This section focuses on a unique overseas website related to civil engineering IT. This issue features "National Science Foundation (NSF)", which is the federal government's agency dedicated to support education and fundamental research in scientific and engineering disciplines.
To Support Promising Fundamental Research and Education in Leading-edge Fields, with Many Nobel Prizes Brought About
NSF is an independent federal agency established in 1950 "to promote the progress of science; to advance the national health, prosperity, and welfare; to secure the national defense..." They take on a mission to ensure that the United States maintains leadership in scientific discovery and the development of new technologies.
As a historical background, with a host of scientific contributions made to American victory in the Second World War, continuous Federal support of science and research was considered essential to the defense and welfare of the United States after the war. Originally set up in Washington, D.C., NSF has now its headquarters in Arlington, VA.
According to the above Web site, NSF is the only federal agency whose mission includes support for all fields of fundamental science and engineering, except for medical sciences. Its important task is positioned to keep the United States at the leading edge of discovery in a wide variety of scientific areas.
Therefore, in addition to funding research in the traditional academic areas, NSF also has a policy to support so-called "high-risk, high pay-off" ideas, novel collaborations and projects that may seem like science fiction at present, but which the public will take for granted in future. In every case, NSF intends to ensure that the selected research is fully integrated with education so that today's revolutionary work will also be training tomorrow's top scientists and engineers.
The outcome of NSF activities is proved by the fact that NSF-funded researchers have achieved more than 170 Nobel Prizes, including discoveries of many of the fundamental particles of matter, or decoding the genetics of viruses. More detailed information about Nobel Prize can be reached by selecting "NSF at a Glance" at the Home page of the Web site and the words "170 Nobel Prizes" in the text.
Role and Organization of NSF
At present, NSF has an annual budget of about 6 billion dollars. The Web site says that it serves as the funding source for about 20 percent of all federally supported basic research conducted by America's colleges and universities.
NSF fulfills its mission mainly by issuing limited-term grants to fund specific research proposals that have been judged the most promising by a rigorous and objective merit-review system. Currently about 10,000 new award are granted per year. Most of these awards go to individuals or small groups of investigators, though others provide funding for research centers or facilities that allow experts to work at the outermost frontiers of knowledge.
NSF's goals, including discovery, learning, research infrastructure, and stewardship, provide an integrated strategy to advance the frontiers of knowledge, cultivate a world-class, broadly inclusive science and engineering workforce and expand the scientific literacy of all citizens, build the nation's research capability through investments in advanced instrumentation and facilities, and support excellence in science and engineering research. In other words, this is the reason why NSF call itself "where discoveries begin."

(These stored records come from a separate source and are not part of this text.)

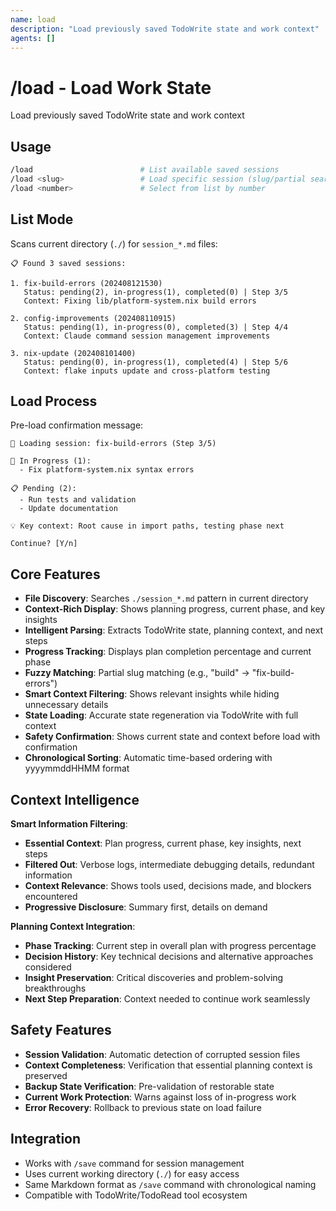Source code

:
 ```yaml
---
name: load
description: "Load previously saved TodoWrite state and work context"
agents: []
---
```


# /load - Load Work State

Load previously saved TodoWrite state and work context

## Usage

```bash
/load                        # List available saved sessions
/load <slug>                 # Load specific session (slug/partial search)
/load <number>               # Select from list by number
```

## List Mode

Scans current directory (`./`) for `session_*.md` files:

```
📋 Found 3 saved sessions:

1. fix-build-errors (202408121530)
   Status: pending(2), in-progress(1), completed(0) | Step 3/5
   Context: Fixing lib/platform-system.nix build errors

2. config-improvements (202408110915)
   Status: pending(1), in-progress(0), completed(3) | Step 4/4
   Context: Claude command session management improvements

3. nix-update (202408101400)
   Status: pending(0), in-progress(1), completed(4) | Step 5/6
   Context: flake inputs update and cross-platform testing
```

## Load Process

Pre-load confirmation message:

```
🔄 Loading session: fix-build-errors (Step 3/5)

🔄 In Progress (1):
  - Fix platform-system.nix syntax errors

📋 Pending (2):
  - Run tests and validation
  - Update documentation

💡 Key context: Root cause in import paths, testing phase next

Continue? [Y/n]
```

## Core Features

- **File Discovery**: Searches `./session_*.md` pattern in current directory
- **Context-Rich Display**: Shows planning progress, current phase, and key insights
- **Intelligent Parsing**: Extracts TodoWrite state, planning context, and next steps
- **Progress Tracking**: Displays plan completion percentage and current phase
- **Fuzzy Matching**: Partial slug matching (e.g., "build" → "fix-build-errors")  
- **Smart Context Filtering**: Shows relevant insights while hiding unnecessary details
- **State Loading**: Accurate state regeneration via TodoWrite with full context
- **Safety Confirmation**: Shows current state and context before load with confirmation
- **Chronological Sorting**: Automatic time-based ordering with yyyymmddHHMM format

## Context Intelligence

**Smart Information Filtering**:
- **Essential Context**: Plan progress, current phase, key insights, next steps
- **Filtered Out**: Verbose logs, intermediate debugging details, redundant information
- **Context Relevance**: Shows tools used, decisions made, and blockers encountered
- **Progressive Disclosure**: Summary first, details on demand

**Planning Context Integration**:
- **Phase Tracking**: Current step in overall plan with progress percentage
- **Decision History**: Key technical decisions and alternative approaches considered  
- **Insight Preservation**: Critical discoveries and problem-solving breakthroughs
- **Next Step Preparation**: Context needed to continue work seamlessly

## Safety Features

- **Session Validation**: Automatic detection of corrupted session files
- **Context Completeness**: Verification that essential planning context is preserved
- **Backup State Verification**: Pre-validation of restorable state
- **Current Work Protection**: Warns against loss of in-progress work
- **Error Recovery**: Rollback to previous state on load failure

## Integration

- Works with `/save` command for session management
- Uses current working directory (`./`) for easy access
- Same Markdown format as `/save` command with chronological naming
- Compatible with TodoWrite/TodoRead tool ecosystem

NSF leadership has two major components: a director who oversees NSF staff and management; and a 24-member National Science Board (NSB) that meets to establish the overall policies of the foundation. The director and all Board members serve six year terms, and are appointed by the President of the United States. NSF has a total workforce of about 1,700 at its headquarters. Adopting not a "top-down" but "bottom up" process, NSF keeps close track of research at home and abroad, monitors which areas are most likely to result in spectacular progress, and chooses the most promising people to conduct the research.
Identifying 14 Grand Engineering Challenges in the 21st Century Including VR
NSF Web site presents news from NSF as well as television programs, films, museum exhibits and events supported by NSF. Moreover, the site includes information for researchers on grant application, the annual financial report of NSF, press release, classroom resources available for school education, investment information, statistics, etc.
Among these, 14 grand challenges for engineering in the 21st century were announced as news dated February 20, 2008.
According to the news, a diverse committee of experts from around the world, convened at the request of NSF (chaired by former U.S. Secretary of Defense William J. Perry) first examined and developed the list of 21st century grand engineering challenges that could improve quality of life in the future. Through an interactive Web site, the effort received worldwide input from engineers and scientists, as well as from the general public, over one year. Further review was made by experts of each subject matter. Finally, 14 items were chosen that fall into four themes essential for mankind to flourish -- sustainability, health, reducing vulnerability, and increasing joy of living.
The committee decided not to rank these 14 challenges, and the National Academy of Engineering (NAE) is offering the public an opportunity to vote or to provide comments at the project Web site.
The 14 challenges include such subjects as solar energy, energy from fusion, nitrogen cycle management as well as subjects from first-of-the-art IT fields like "Enhance virtual reality" and "Secure cyberspace". Also, as a subject that relates to construction, "Restore and improve urban infrastructure" is listed.
This article is written based on the above Web site with the permission of NSF.